Report back every line from the entries below in which the word "initial" occurs.

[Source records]
=== Section Start ===
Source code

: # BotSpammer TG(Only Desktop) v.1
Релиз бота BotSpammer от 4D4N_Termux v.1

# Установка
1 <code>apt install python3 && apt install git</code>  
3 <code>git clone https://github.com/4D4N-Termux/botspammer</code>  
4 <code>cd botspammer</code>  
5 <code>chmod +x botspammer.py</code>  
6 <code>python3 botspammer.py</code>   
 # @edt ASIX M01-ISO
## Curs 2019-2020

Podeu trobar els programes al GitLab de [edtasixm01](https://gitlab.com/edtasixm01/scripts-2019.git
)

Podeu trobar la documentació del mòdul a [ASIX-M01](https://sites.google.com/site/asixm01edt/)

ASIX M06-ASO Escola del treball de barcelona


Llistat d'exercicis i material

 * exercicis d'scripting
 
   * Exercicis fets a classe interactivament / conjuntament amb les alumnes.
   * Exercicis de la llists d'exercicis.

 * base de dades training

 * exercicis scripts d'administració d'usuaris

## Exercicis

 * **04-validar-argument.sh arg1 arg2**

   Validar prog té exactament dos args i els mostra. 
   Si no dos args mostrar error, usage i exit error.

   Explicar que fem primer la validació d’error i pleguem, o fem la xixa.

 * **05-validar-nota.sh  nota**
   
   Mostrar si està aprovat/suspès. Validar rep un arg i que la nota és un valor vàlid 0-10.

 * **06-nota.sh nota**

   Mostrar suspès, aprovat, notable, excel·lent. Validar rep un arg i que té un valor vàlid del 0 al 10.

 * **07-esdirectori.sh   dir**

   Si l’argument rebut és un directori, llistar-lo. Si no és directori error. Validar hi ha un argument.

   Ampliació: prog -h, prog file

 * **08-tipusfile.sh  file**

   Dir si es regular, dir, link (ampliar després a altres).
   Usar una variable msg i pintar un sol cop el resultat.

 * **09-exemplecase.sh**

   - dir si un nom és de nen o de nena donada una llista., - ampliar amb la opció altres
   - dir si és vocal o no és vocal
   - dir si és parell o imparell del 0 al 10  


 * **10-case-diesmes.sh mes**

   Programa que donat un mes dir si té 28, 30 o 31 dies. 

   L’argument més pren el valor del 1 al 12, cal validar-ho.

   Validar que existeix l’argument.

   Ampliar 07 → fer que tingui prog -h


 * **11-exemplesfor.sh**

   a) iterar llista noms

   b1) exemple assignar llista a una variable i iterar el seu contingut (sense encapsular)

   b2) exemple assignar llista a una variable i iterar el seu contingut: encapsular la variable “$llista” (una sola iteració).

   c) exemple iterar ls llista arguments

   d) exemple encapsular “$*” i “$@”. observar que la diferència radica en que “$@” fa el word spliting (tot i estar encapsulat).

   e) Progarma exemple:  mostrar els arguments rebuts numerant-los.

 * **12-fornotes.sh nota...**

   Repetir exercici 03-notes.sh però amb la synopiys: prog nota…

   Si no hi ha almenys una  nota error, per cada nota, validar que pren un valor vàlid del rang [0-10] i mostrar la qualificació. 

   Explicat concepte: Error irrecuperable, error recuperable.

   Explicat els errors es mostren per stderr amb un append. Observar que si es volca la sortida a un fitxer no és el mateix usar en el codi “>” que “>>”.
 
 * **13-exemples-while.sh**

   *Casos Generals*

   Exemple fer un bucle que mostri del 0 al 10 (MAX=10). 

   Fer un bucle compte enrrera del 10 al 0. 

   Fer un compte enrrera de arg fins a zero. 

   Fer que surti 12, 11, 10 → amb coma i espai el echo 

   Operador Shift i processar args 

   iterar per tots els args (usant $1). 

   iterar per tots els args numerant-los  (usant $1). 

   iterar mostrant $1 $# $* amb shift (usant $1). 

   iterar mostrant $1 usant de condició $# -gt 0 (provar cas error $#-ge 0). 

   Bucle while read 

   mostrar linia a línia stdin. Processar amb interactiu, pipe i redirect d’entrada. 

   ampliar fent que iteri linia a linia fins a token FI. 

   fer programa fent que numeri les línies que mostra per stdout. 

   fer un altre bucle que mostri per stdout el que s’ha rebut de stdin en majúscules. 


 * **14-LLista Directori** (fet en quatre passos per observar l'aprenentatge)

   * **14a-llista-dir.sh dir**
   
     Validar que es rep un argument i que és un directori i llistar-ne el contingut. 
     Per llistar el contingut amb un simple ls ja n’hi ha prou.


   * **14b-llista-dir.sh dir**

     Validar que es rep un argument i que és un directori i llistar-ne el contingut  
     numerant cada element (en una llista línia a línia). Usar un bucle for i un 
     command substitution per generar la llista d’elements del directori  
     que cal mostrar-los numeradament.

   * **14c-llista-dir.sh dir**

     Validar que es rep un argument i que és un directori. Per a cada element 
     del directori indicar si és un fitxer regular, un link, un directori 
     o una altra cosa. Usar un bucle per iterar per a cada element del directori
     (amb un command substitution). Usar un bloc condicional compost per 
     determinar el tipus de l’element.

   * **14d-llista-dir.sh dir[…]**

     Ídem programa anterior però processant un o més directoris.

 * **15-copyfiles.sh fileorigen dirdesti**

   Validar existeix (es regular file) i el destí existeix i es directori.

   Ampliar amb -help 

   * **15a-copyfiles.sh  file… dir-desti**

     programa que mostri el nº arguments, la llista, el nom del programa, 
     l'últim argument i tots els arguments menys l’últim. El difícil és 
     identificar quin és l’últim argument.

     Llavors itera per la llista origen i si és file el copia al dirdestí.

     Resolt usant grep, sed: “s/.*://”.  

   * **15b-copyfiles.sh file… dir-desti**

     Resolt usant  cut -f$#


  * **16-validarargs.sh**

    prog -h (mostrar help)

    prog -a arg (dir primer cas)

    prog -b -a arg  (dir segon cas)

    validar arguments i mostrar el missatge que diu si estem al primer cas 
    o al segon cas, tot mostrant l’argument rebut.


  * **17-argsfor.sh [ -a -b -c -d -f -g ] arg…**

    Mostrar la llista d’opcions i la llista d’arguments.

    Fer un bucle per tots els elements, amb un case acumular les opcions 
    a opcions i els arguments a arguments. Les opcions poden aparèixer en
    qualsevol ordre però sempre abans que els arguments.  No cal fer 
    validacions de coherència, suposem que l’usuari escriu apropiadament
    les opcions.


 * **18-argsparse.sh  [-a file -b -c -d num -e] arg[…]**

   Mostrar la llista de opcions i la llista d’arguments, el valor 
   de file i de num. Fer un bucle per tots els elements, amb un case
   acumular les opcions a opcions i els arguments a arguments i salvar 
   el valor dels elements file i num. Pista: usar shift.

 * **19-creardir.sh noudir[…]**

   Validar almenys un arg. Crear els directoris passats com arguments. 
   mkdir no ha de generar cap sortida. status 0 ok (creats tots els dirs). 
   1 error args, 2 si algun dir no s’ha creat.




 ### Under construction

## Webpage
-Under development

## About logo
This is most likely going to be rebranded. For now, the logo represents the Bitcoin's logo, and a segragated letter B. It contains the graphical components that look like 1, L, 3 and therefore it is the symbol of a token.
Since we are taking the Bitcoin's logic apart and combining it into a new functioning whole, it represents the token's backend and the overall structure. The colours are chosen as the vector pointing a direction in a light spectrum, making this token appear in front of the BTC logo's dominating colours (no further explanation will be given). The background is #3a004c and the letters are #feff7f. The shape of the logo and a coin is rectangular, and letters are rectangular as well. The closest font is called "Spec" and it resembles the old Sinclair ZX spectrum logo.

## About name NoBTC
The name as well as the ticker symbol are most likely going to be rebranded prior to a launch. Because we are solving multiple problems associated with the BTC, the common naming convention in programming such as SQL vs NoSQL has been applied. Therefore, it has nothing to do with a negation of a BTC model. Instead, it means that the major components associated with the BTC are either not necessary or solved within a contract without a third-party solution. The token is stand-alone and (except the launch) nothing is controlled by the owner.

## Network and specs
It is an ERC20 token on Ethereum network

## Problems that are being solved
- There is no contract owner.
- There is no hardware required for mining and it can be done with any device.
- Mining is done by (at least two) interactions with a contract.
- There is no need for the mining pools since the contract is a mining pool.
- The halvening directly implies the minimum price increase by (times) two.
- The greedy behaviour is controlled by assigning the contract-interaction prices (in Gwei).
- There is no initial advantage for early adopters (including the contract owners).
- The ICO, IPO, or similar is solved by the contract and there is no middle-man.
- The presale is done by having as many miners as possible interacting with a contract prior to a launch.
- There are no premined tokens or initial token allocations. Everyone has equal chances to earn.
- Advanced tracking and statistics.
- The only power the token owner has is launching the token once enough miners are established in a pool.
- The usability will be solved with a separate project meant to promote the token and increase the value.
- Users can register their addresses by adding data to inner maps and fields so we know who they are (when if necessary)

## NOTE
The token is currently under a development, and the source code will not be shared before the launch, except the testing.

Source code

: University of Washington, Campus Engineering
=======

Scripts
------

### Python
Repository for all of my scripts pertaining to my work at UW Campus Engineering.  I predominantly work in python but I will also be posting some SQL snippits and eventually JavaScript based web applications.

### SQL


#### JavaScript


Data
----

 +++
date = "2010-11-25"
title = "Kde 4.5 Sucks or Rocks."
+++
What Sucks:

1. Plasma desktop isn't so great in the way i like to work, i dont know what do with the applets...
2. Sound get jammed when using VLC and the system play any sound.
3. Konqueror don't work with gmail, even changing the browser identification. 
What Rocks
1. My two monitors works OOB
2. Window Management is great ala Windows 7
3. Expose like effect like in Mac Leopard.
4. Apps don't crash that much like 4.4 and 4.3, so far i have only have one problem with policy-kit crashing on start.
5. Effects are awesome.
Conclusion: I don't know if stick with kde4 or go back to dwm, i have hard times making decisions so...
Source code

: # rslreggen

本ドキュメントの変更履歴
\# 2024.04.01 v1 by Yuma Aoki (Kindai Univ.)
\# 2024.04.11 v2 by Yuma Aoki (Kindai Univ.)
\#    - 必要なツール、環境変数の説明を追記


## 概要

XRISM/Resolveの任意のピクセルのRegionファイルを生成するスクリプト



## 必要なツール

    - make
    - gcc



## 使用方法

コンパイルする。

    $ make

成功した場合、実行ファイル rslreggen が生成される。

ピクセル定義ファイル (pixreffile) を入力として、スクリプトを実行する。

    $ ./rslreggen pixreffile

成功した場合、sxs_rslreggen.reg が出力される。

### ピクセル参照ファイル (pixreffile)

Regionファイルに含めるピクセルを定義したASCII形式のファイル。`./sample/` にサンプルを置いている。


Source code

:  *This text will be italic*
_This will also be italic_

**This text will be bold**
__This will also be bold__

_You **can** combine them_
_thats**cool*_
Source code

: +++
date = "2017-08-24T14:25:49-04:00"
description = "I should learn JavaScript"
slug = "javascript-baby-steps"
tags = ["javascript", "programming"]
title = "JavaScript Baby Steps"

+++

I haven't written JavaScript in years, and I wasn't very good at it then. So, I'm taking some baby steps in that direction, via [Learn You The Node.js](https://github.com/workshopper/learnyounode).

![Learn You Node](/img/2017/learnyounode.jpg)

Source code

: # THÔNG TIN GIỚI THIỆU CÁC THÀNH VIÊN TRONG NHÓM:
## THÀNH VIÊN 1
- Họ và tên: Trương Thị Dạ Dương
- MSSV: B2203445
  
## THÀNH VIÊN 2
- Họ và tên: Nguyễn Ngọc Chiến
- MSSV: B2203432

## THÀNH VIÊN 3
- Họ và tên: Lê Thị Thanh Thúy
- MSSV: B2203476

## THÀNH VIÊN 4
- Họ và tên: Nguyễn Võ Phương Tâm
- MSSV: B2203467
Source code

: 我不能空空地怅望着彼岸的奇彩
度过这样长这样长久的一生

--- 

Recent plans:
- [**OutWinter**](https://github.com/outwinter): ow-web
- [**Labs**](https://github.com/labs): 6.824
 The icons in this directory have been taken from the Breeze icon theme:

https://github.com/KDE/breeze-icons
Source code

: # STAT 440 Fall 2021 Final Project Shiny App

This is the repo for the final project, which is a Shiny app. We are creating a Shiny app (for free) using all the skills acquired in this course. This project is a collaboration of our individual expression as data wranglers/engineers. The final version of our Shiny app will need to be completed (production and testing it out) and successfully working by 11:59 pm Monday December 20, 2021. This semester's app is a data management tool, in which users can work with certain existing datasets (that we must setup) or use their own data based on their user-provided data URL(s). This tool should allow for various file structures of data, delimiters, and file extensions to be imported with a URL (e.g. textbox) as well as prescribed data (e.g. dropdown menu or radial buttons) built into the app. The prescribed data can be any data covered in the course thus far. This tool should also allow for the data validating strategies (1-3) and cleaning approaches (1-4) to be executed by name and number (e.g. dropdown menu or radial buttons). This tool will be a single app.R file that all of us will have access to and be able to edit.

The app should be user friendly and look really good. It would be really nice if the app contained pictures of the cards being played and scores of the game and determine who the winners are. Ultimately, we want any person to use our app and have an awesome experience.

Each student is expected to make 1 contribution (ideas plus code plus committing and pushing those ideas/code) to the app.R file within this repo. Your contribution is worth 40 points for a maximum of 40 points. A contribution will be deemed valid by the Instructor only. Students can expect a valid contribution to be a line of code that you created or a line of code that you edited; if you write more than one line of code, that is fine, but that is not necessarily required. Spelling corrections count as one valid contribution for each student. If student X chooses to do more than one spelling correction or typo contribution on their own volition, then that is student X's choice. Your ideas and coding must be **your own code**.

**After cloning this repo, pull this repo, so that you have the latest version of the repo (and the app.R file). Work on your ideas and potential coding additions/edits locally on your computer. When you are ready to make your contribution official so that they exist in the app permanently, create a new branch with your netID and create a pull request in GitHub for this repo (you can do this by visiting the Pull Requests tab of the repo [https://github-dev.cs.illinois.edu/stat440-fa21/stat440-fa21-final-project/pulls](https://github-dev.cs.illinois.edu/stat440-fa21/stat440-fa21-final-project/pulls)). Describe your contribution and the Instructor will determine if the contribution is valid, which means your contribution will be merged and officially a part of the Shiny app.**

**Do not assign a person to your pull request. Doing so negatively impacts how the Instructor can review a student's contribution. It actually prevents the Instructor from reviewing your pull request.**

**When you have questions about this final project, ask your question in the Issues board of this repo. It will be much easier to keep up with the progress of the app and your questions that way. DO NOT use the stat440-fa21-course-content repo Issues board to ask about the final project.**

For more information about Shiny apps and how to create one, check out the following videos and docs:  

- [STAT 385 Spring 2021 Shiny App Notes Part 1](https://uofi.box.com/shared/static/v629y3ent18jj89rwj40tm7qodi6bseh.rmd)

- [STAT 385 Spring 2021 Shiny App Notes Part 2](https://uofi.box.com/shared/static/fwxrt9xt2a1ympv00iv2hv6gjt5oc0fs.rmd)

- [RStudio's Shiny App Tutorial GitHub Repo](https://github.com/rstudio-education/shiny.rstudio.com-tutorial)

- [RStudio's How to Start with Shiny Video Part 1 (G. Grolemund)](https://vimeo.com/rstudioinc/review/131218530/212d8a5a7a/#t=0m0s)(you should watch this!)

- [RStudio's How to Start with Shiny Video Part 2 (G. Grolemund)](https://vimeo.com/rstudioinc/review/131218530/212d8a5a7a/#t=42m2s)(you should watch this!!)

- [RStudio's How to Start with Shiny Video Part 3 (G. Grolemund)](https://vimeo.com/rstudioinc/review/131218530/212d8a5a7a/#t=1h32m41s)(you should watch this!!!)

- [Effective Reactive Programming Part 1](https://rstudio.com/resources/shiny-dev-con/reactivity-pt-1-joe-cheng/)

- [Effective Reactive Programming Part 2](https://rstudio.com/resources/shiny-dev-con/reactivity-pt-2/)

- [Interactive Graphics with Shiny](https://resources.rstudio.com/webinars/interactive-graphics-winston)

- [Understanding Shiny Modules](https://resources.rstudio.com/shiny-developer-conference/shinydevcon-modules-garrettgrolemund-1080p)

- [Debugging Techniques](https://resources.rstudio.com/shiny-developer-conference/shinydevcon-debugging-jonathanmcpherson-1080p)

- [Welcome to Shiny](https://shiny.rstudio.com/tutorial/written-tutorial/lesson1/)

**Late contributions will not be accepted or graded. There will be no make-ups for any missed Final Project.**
=== Section End ===
▶ Final answer:
- There is no initial advantage for early adopters (including the contract owners).
- There are no premined tokens or initial token allocations. Everyone has equal chances to earn.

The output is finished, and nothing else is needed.